Dataset excerpts section start

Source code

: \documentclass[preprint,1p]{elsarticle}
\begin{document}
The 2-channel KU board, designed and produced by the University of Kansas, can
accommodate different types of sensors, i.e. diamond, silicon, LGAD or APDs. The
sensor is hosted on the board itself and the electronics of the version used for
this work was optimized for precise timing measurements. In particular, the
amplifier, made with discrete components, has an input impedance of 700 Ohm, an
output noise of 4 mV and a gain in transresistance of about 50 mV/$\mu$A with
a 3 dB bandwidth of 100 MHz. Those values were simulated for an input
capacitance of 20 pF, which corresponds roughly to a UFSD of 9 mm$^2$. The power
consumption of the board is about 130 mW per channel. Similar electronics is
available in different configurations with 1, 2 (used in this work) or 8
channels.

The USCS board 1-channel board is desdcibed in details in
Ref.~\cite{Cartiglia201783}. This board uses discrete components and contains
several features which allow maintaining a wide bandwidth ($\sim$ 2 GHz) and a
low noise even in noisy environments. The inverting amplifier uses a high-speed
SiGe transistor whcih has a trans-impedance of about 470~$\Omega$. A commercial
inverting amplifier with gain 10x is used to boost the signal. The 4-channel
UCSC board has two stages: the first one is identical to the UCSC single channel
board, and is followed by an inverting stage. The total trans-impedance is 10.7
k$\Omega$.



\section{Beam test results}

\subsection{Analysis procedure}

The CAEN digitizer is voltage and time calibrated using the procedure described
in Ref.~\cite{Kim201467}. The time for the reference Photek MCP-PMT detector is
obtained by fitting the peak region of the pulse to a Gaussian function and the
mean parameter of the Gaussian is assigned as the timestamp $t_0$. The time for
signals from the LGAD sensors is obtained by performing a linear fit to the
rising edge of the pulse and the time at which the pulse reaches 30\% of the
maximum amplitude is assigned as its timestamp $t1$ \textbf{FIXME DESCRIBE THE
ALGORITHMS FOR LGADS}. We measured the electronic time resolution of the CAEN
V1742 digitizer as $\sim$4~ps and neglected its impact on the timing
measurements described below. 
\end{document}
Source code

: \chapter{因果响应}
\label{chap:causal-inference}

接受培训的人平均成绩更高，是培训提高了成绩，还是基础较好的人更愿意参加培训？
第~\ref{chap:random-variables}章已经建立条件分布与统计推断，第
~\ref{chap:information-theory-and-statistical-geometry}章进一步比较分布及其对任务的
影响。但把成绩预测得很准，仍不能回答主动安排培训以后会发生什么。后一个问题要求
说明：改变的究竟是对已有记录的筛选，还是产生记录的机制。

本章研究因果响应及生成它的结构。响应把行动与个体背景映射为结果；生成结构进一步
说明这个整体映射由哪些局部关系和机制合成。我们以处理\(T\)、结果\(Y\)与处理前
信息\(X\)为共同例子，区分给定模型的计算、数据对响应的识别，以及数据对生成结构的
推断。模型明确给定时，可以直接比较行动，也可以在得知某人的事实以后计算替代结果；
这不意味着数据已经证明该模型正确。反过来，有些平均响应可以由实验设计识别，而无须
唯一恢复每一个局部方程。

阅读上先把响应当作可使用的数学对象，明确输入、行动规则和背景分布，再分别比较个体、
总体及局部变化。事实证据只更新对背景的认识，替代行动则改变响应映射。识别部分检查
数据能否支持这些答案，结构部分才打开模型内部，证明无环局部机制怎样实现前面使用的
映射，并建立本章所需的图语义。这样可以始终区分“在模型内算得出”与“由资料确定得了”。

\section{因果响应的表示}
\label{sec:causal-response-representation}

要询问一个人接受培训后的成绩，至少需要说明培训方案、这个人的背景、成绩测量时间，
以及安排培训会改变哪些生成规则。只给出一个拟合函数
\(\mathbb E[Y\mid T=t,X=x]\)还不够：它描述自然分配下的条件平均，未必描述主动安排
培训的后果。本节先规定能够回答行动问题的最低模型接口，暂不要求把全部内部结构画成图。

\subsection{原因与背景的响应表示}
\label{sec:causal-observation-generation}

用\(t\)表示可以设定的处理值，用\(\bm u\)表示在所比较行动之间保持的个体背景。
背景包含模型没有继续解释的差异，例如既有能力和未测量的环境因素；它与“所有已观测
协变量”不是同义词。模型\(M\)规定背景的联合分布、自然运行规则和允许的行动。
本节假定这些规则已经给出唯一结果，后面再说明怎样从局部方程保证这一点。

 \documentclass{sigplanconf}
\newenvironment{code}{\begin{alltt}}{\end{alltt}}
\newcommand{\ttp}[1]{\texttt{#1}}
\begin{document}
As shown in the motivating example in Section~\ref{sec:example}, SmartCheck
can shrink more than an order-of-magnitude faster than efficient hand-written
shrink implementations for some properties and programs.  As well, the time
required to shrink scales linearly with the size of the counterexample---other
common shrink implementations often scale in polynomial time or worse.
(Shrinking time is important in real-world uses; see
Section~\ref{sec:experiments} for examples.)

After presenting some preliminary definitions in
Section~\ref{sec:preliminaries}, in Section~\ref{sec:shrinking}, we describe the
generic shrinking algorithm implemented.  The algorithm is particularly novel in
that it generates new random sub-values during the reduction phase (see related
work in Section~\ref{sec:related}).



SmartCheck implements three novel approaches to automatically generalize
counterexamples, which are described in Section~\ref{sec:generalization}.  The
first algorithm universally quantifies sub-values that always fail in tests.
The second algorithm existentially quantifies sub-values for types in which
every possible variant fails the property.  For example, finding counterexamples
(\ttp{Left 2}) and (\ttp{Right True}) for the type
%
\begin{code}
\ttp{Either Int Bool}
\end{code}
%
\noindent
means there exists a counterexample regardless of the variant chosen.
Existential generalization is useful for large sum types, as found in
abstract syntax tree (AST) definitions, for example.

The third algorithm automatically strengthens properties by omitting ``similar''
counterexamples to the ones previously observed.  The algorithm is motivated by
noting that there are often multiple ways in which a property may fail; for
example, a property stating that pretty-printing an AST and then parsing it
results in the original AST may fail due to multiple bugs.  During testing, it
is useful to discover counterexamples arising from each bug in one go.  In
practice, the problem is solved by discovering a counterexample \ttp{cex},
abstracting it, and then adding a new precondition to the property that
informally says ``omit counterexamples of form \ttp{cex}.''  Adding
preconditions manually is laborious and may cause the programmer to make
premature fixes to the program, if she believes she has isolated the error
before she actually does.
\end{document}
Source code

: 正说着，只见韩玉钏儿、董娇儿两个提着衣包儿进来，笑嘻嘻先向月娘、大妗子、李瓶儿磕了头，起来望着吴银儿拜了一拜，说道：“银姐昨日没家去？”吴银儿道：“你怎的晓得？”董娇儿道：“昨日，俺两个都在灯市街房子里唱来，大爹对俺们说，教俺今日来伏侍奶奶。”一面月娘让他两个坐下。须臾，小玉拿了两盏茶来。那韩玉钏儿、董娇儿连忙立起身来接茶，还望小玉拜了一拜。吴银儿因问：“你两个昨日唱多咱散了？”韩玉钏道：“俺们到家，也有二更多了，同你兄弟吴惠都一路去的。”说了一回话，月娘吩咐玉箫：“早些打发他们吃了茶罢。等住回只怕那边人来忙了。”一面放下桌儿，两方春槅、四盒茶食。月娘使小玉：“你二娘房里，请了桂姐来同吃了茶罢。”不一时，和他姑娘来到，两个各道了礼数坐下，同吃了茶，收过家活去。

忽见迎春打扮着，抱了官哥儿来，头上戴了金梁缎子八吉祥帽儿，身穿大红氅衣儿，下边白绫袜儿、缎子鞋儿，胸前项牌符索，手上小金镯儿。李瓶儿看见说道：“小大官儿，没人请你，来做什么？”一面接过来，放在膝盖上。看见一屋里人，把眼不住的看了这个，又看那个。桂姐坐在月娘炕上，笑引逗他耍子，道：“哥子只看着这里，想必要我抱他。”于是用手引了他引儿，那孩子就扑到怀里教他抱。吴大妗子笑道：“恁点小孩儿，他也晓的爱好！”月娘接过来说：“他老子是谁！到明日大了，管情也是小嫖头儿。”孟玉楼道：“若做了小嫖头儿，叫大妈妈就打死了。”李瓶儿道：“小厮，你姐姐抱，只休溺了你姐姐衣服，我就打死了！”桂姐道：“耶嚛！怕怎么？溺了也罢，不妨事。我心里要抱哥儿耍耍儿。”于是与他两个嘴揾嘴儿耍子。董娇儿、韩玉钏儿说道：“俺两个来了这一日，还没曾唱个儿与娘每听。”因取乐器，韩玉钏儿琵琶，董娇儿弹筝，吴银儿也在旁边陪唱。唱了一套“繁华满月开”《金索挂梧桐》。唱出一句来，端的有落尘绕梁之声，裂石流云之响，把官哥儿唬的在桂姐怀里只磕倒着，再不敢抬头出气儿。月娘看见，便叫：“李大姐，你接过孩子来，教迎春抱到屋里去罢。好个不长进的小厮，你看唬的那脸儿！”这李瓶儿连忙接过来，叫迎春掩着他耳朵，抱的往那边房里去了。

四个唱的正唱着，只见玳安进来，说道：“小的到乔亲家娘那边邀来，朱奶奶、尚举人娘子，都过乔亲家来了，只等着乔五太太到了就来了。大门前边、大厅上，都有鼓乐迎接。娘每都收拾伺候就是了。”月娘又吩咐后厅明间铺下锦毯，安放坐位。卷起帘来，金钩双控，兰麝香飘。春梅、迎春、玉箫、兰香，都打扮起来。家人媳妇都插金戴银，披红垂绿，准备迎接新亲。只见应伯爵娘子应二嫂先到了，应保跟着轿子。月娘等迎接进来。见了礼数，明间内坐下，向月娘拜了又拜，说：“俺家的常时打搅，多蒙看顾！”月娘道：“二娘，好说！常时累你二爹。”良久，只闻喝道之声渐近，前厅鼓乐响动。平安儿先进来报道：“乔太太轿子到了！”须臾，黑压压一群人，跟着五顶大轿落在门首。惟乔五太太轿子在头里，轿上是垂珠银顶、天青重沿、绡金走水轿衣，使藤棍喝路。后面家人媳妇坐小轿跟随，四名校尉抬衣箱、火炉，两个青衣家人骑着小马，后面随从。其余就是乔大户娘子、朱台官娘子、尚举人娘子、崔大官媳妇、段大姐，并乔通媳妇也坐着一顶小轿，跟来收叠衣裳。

Dataset excerpts section end

**Goal of the exercise:** Show every line above where "input" is found.

**Response:**
amplifier, made with discrete components, has an input impedance of 700 Ohm, an
a 3 dB bandwidth of 100 MHz. Those values were simulated for an input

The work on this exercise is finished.